── Task input
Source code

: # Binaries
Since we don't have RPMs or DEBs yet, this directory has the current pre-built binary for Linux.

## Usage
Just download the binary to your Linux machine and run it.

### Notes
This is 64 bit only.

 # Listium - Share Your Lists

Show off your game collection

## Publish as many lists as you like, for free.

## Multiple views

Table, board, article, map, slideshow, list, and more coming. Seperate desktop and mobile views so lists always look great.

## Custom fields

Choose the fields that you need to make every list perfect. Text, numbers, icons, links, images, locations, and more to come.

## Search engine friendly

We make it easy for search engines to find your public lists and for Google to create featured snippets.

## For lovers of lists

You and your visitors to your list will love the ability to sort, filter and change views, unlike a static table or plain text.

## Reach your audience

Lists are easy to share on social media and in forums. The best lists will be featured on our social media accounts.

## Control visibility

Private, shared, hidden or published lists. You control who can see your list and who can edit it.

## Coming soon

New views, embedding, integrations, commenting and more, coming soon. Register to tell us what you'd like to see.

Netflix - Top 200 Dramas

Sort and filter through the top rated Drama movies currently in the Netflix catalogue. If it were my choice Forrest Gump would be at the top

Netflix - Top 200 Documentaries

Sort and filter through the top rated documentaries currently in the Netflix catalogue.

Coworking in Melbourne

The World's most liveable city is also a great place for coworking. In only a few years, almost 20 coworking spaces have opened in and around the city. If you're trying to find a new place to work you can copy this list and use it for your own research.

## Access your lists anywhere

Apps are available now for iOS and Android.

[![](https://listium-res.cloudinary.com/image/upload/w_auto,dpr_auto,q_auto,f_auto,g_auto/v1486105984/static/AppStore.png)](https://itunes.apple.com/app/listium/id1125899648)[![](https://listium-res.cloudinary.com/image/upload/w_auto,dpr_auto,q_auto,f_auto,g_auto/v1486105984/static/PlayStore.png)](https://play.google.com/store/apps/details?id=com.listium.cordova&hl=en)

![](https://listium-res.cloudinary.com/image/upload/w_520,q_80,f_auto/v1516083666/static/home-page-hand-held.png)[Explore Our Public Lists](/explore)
────
**What the task asks:** In the material above, locate the line containing "## Custom fields" and the line containing "Netflix - Top 200 Dramas". Transcribe exactly those two lines and every line between them, and nothing more.

**Solution to this exercise:**
## Custom fields

Choose the fields that you need to make every list perfect. Text, numbers, icons, links, images, locations, and more to come.

## Search engine friendly

We make it easy for search engines to find your public lists and for Google to create featured snippets.

## For lovers of lists

You and your visitors to your list will love the ability to sort, filter and change views, unlike a static table or plain text.

## Reach your audience

Lists are easy to share on social media and in forums. The best lists will be featured on our social media accounts.

## Control visibility

Private, shared, hidden or published lists. You control who can see your list and who can edit it.

## Coming soon

New views, embedding, integrations, commenting and more, coming soon. Register to tell us what you'd like to see.

Netflix - Top 200 Dramas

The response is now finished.